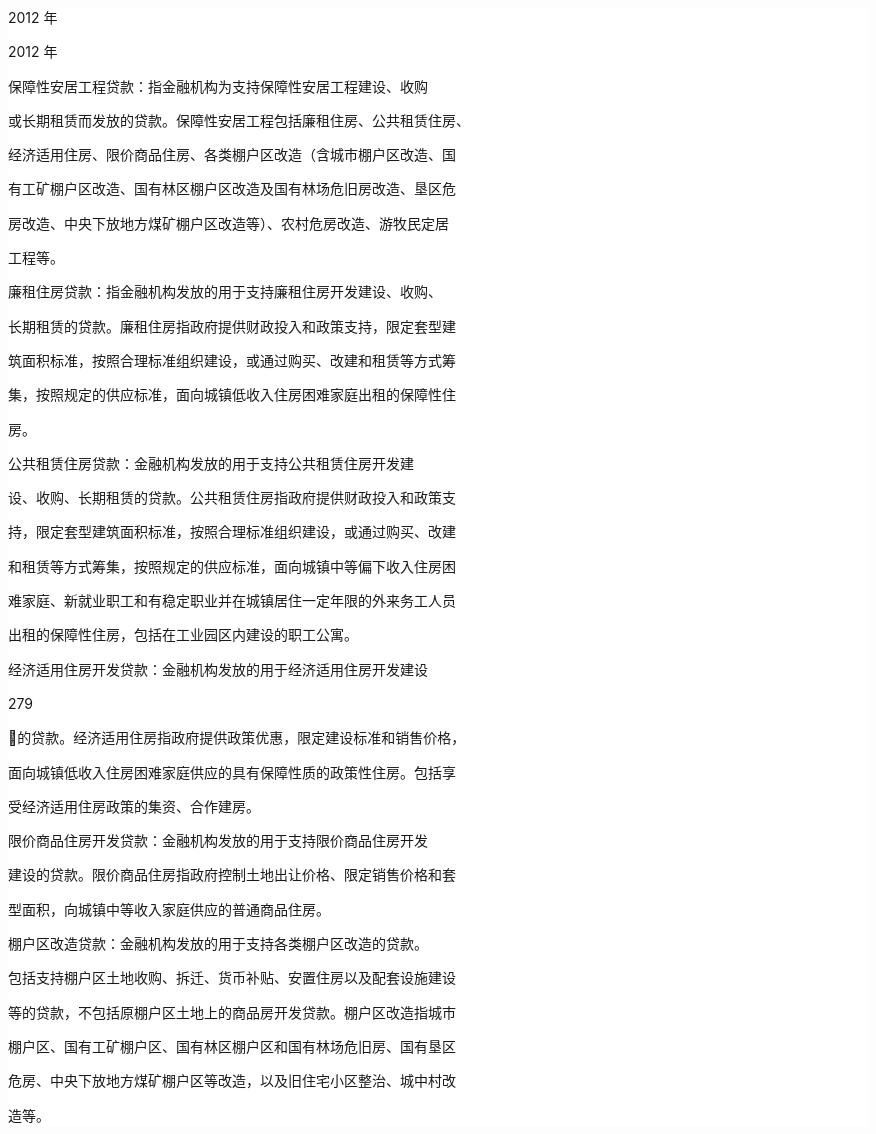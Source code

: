 2012 年

2012 年

保障性安居工程贷款：指金融机构为支持保障性安居工程建设、收购

或长期租赁而发放的贷款。保障性安居工程包括廉租住房、公共租赁住房、

经济适用住房、限价商品住房、各类棚户区改造（含城市棚户区改造、国

有工矿棚户区改造、国有林区棚户区改造及国有林场危旧房改造、垦区危

房改造、中央下放地方煤矿棚户区改造等）、农村危房改造、游牧民定居

工程等。

廉租住房贷款：指金融机构发放的用于支持廉租住房开发建设、收购、

长期租赁的贷款。廉租住房指政府提供财政投入和政策支持，限定套型建

筑面积标准，按照合理标准组织建设，或通过购买、改建和租赁等方式筹

集，按照规定的供应标准，面向城镇低收入住房困难家庭出租的保障性住

房。

公共租赁住房贷款：金融机构发放的用于支持公共租赁住房开发建

设、收购、长期租赁的贷款。公共租赁住房指政府提供财政投入和政策支

持，限定套型建筑面积标准，按照合理标准组织建设，或通过购买、改建

和租赁等方式筹集，按照规定的供应标准，面向城镇中等偏下收入住房困

难家庭、新就业职工和有稳定职业并在城镇居住一定年限的外来务工人员

出租的保障性住房，包括在工业园区内建设的职工公寓。

经济适用住房开发贷款：金融机构发放的用于经济适用住房开发建设

279

的贷款。经济适用住房指政府提供政策优惠，限定建设标准和销售价格，

面向城镇低收入住房困难家庭供应的具有保障性质的政策性住房。包括享

受经济适用住房政策的集资、合作建房。

限价商品住房开发贷款：金融机构发放的用于支持限价商品住房开发

建设的贷款。限价商品住房指政府控制土地出让价格、限定销售价格和套

型面积，向城镇中等收入家庭供应的普通商品住房。

棚户区改造贷款：金融机构发放的用于支持各类棚户区改造的贷款。

包括支持棚户区土地收购、拆迁、货币补贴、安置住房以及配套设施建设

等的贷款，不包括原棚户区土地上的商品房开发贷款。棚户区改造指城市

棚户区、国有工矿棚户区、国有林区棚户区和国有林场危旧房、国有垦区

危房、中央下放地方煤矿棚户区等改造，以及旧住宅小区整治、城中村改

造等。
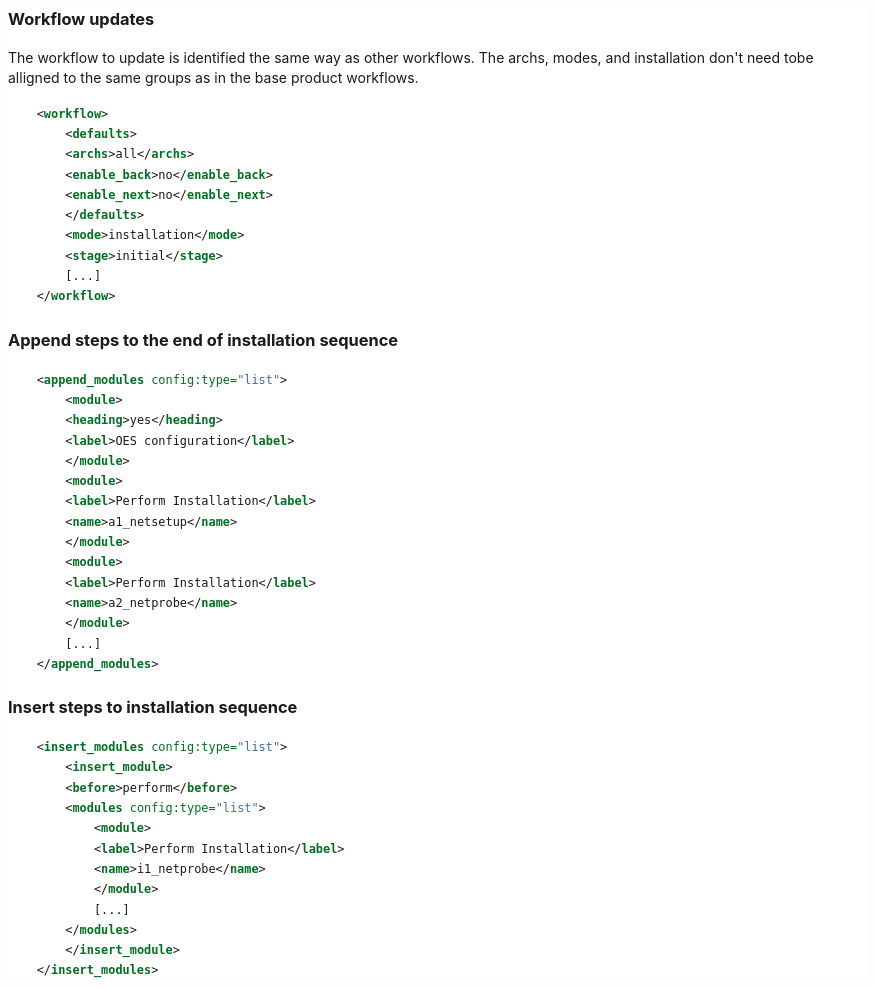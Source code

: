 ### Workflow updates

The workflow to update is identified the same way as other workflows.
The archs, modes, and installation don't need tobe alligned to the same
groups as in the base product workflows.
```xml
    <workflow>
        <defaults>
        <archs>all</archs>
        <enable_back>no</enable_back>
        <enable_next>no</enable_next>
        </defaults>
        <mode>installation</mode>
        <stage>initial</stage>
        [...]
    </workflow>
```

### Append steps to the end of installation sequence

```xml
    <append_modules config:type="list">
        <module>
        <heading>yes</heading>
        <label>OES configuration</label>
        </module>
        <module>
        <label>Perform Installation</label>
        <name>a1_netsetup</name>
        </module>
        <module>
        <label>Perform Installation</label>
        <name>a2_netprobe</name>
        </module>
        [...]
    </append_modules>
```

### Insert steps to installation sequence
```xml
    <insert_modules config:type="list">
        <insert_module>
        <before>perform</before>
        <modules config:type="list">
            <module>
            <label>Perform Installation</label>
            <name>i1_netprobe</name>
            </module>
            [...]
        </modules>
        </insert_module>
    </insert_modules>
```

+ + + + +

PROMPT: Transcribe all records verbatim, no pictures.

RESPONSE TO THIS EXERCISE:
Source code

: 2012 年

2012 年

保障性安居工程贷款：指金融机构为支持保障性安居工程建设、收购

或长期租赁而发放的贷款。保障性安居工程包括廉租住房、公共租赁住房、

经济适用住房、限价商品住房、各类棚户区改造（含城市棚户区改造、国

有工矿棚户区改造、国有林区棚户区改造及国有林场危旧房改造、垦区危

房改造、中央下放地方煤矿棚户区改造等）、农村危房改造、游牧民定居

工程等。

廉租住房贷款：指金融机构发放的用于支持廉租住房开发建设、收购、

长期租赁的贷款。廉租住房指政府提供财政投入和政策支持，限定套型建

筑面积标准，按照合理标准组织建设，或通过购买、改建和租赁等方式筹

集，按照规定的供应标准，面向城镇低收入住房困难家庭出租的保障性住

房。

公共租赁住房贷款：金融机构发放的用于支持公共租赁住房开发建

设、收购、长期租赁的贷款。公共租赁住房指政府提供财政投入和政策支

持，限定套型建筑面积标准，按照合理标准组织建设，或通过购买、改建

和租赁等方式筹集，按照规定的供应标准，面向城镇中等偏下收入住房困

难家庭、新就业职工和有稳定职业并在城镇居住一定年限的外来务工人员

出租的保障性住房，包括在工业园区内建设的职工公寓。

经济适用住房开发贷款：金融机构发放的用于经济适用住房开发建设

279

的贷款。经济适用住房指政府提供政策优惠，限定建设标准和销售价格，

面向城镇低收入住房困难家庭供应的具有保障性质的政策性住房。包括享

受经济适用住房政策的集资、合作建房。

限价商品住房开发贷款：金融机构发放的用于支持限价商品住房开发

建设的贷款。限价商品住房指政府控制土地出让价格、限定销售价格和套

型面积，向城镇中等收入家庭供应的普通商品住房。

棚户区改造贷款：金融机构发放的用于支持各类棚户区改造的贷款。

包括支持棚户区土地收购、拆迁、货币补贴、安置住房以及配套设施建设

等的贷款，不包括原棚户区土地上的商品房开发贷款。棚户区改造指城市

棚户区、国有工矿棚户区、国有林区棚户区和国有林场危旧房、国有垦区

危房、中央下放地方煤矿棚户区等改造，以及旧住宅小区整治、城中村改

造等。
Source code

: ### Workflow updates

The workflow to update is identified the same way as other workflows.
The archs, modes, and installation don't need tobe alligned to the same
groups as in the base product workflows.
```xml
    <workflow>
        <defaults>
        <archs>all</archs>
        <enable_back>no</enable_back>
        <enable_next>no</enable_next>
        </defaults>
        <mode>installation</mode>
        <stage>initial</stage>
        [...]
    </workflow>
```

### Append steps to the end of installation sequence

```xml
    <append_modules config:type="list">
        <module>
        <heading>yes</heading>
        <label>OES configuration</label>
        </module>
        <module>
        <label>Perform Installation</label>
        <name>a1_netsetup</name>
        </module>
        <module>
        <label>Perform Installation</label>
        <name>a2_netprobe</name>
        </module>
        [...]
    </append_modules>
```

### Insert steps to installation sequence
```xml
    <insert_modules config:type="list">
        <insert_module>
        <before>perform</before>
        <modules config:type="list">
            <module>
            <label>Perform Installation</label>
            <name>i1_netprobe</name>
            </module>
            [...]
        </modules>
        </insert_module>
    </insert_modules>
```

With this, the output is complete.